Records shown:
"""

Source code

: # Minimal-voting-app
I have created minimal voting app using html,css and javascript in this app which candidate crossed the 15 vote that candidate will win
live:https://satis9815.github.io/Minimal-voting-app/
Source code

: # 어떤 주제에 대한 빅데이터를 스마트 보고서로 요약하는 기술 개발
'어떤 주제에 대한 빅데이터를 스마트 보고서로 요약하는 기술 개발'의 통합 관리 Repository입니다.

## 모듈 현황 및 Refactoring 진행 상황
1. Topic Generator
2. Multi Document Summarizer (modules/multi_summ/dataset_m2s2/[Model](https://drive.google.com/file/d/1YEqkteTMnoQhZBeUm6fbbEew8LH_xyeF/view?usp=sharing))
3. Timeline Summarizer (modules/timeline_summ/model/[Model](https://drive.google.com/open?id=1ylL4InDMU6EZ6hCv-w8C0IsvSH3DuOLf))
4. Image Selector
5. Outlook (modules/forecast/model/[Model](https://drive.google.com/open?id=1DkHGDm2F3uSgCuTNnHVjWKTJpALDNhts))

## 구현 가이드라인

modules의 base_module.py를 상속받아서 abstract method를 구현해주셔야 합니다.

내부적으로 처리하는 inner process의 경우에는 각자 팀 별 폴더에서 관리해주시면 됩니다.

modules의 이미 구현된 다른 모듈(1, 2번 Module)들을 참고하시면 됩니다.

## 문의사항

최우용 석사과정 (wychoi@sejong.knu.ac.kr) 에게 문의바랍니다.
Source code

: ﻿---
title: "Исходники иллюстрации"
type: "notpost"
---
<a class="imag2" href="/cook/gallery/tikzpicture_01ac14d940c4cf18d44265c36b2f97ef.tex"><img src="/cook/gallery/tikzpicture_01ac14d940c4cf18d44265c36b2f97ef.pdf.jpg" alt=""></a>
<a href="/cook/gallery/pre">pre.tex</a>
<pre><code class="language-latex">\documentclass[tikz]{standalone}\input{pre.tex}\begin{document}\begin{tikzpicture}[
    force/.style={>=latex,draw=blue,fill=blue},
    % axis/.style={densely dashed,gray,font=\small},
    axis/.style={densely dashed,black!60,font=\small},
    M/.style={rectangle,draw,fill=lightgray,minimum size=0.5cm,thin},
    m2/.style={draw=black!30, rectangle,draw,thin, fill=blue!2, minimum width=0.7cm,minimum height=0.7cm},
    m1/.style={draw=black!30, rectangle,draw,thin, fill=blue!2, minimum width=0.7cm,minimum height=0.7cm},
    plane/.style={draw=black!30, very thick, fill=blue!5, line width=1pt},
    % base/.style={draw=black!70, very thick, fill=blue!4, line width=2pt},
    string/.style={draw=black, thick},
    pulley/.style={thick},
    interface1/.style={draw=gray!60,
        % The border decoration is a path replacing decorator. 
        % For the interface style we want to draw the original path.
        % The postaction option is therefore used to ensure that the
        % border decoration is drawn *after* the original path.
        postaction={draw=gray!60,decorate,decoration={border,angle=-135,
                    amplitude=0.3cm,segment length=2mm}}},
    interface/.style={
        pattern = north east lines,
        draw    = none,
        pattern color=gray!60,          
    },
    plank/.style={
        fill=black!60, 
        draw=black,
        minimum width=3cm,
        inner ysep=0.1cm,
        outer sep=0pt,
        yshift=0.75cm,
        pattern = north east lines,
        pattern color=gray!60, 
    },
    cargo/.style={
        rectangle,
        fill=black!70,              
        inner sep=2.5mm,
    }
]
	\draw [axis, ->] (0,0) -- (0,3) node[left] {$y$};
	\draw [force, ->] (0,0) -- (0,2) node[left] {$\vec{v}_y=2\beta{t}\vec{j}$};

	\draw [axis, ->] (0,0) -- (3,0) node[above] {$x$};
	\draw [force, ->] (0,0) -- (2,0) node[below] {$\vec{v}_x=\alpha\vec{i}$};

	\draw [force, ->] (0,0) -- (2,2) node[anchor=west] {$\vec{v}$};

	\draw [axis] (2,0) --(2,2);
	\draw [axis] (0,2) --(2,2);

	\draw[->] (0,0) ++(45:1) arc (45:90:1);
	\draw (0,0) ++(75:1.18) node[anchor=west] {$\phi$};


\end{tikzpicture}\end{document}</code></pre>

"""

What you have to do: Take the entries above and copy them out exactly.

Output of the exercise:
Source code

: # Minimal-voting-app
I have created minimal voting app using html,css and javascript in this app which candidate crossed the 15 vote that candidate will win
live:https://satis9815.github.io/Minimal-voting-app/
Source code

: # 어떤 주제에 대한 빅데이터를 스마트 보고서로 요약하는 기술 개발
'어떤 주제에 대한 빅데이터를 스마트 보고서로 요약하는 기술 개발'의 통합 관리 Repository입니다.

## 모듈 현황 및 Refactoring 진행 상황
1. Topic Generator
2. Multi Document Summarizer (modules/multi_summ/dataset_m2s2/[Model](https://drive.google.com/file/d/1YEqkteTMnoQhZBeUm6fbbEew8LH_xyeF/view?usp=sharing))
3. Timeline Summarizer (modules/timeline_summ/model/[Model](https://drive.google.com/open?id=1ylL4InDMU6EZ6hCv-w8C0IsvSH3DuOLf))
4. Image Selector
5. Outlook (modules/forecast/model/[Model](https://drive.google.com/open?id=1DkHGDm2F3uSgCuTNnHVjWKTJpALDNhts))

## 구현 가이드라인

modules의 base_module.py를 상속받아서 abstract method를 구현해주셔야 합니다.

내부적으로 처리하는 inner process의 경우에는 각자 팀 별 폴더에서 관리해주시면 됩니다.

modules의 이미 구현된 다른 모듈(1, 2번 Module)들을 참고하시면 됩니다.

## 문의사항

최우용 석사과정 (wychoi@sejong.knu.ac.kr) 에게 문의바랍니다.
Source code

: ﻿---
title: "Исходники иллюстрации"
type: "notpost"
---
<a class="imag2" href="/cook/gallery/tikzpicture_01ac14d940c4cf18d44265c36b2f97ef.tex"><img src="/cook/gallery/tikzpicture_01ac14d940c4cf18d44265c36b2f97ef.pdf.jpg" alt=""></a>
<a href="/cook/gallery/pre">pre.tex</a>
<pre><code class="language-latex">\documentclass[tikz]{standalone}\input{pre.tex}\begin{document}\begin{tikzpicture}[
    force/.style={>=latex,draw=blue,fill=blue},
    % axis/.style={densely dashed,gray,font=\small},
    axis/.style={densely dashed,black!60,font=\small},
    M/.style={rectangle,draw,fill=lightgray,minimum size=0.5cm,thin},
    m2/.style={draw=black!30, rectangle,draw,thin, fill=blue!2, minimum width=0.7cm,minimum height=0.7cm},
    m1/.style={draw=black!30, rectangle,draw,thin, fill=blue!2, minimum width=0.7cm,minimum height=0.7cm},
    plane/.style={draw=black!30, very thick, fill=blue!5, line width=1pt},
    % base/.style={draw=black!70, very thick, fill=blue!4, line width=2pt},
    string/.style={draw=black, thick},
    pulley/.style={thick},
    interface1/.style={draw=gray!60,
        % The border decoration is a path replacing decorator. 
        % For the interface style we want to draw the original path.
        % The postaction option is therefore used to ensure that the
        % border decoration is drawn *after* the original path.
        postaction={draw=gray!60,decorate,decoration={border,angle=-135,
                    amplitude=0.3cm,segment length=2mm}}},
    interface/.style={
        pattern = north east lines,
        draw    = none,
        pattern color=gray!60,          
    },
    plank/.style={
        fill=black!60, 
        draw=black,
        minimum width=3cm,
        inner ysep=0.1cm,
        outer sep=0pt,
        yshift=0.75cm,
        pattern = north east lines,
        pattern color=gray!60, 
    },
    cargo/.style={
        rectangle,
        fill=black!70,              
        inner sep=2.5mm,
    }
]
	\draw [axis, ->] (0,0) -- (0,3) node[left] {$y$};
	\draw [force, ->] (0,0) -- (0,2) node[left] {$\vec{v}_y=2\beta{t}\vec{j}$};

	\draw [axis, ->] (0,0) -- (3,0) node[above] {$x$};
	\draw [force, ->] (0,0) -- (2,0) node[below] {$\vec{v}_x=\alpha\vec{i}$};

	\draw [force, ->] (0,0) -- (2,2) node[anchor=west] {$\vec{v}$};

	\draw [axis] (2,0) --(2,2);
	\draw [axis] (0,2) --(2,2);

	\draw[->] (0,0) ++(45:1) arc (45:90:1);
	\draw (0,0) ++(75:1.18) node[anchor=west] {$\phi$};


\end{tikzpicture}\end{document}</code></pre>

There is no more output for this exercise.